#### [PROBLEM REQUIREMENTS]
Type out each entry exactly.

Saved data entries
◇ ◇ ◇ ◇ ◇ ◇ ◇
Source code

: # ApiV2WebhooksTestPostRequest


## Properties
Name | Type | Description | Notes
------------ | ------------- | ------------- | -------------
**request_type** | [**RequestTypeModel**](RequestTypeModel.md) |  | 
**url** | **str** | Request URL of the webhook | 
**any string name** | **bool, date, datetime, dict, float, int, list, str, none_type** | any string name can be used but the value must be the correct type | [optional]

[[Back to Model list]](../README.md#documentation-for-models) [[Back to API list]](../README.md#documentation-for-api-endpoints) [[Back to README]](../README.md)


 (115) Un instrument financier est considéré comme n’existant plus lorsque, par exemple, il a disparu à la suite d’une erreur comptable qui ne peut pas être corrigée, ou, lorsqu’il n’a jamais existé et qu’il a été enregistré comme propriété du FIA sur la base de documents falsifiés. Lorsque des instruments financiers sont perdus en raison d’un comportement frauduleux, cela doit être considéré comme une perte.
◇ ◇ ◇ ◇ ◇ ◇ ◇
#### [ANSWER SECTION]
Source code

: # ApiV2WebhooksTestPostRequest


## Properties
Name | Type | Description | Notes
------------ | ------------- | ------------- | -------------
**request_type** | [**RequestTypeModel**](RequestTypeModel.md) |  | 
**url** | **str** | Request URL of the webhook | 
**any string name** | **bool, date, datetime, dict, float, int, list, str, none_type** | any string name can be used but the value must be the correct type | [optional]

[[Back to Model list]](../README.md#documentation-for-models) [[Back to API list]](../README.md#documentation-for-api-endpoints) [[Back to README]](../README.md)


 (115) Un instrument financier est considéré comme n’existant plus lorsque, par exemple, il a disparu à la suite d’une erreur comptable qui ne peut pas être corrigée, ou, lorsqu’il n’a jamais existé et qu’il a été enregistré comme propriété du FIA sur la base de documents falsifiés. Lorsque des instruments financiers sont perdus en raison d’un comportement frauduleux, cela doit être considéré comme une perte.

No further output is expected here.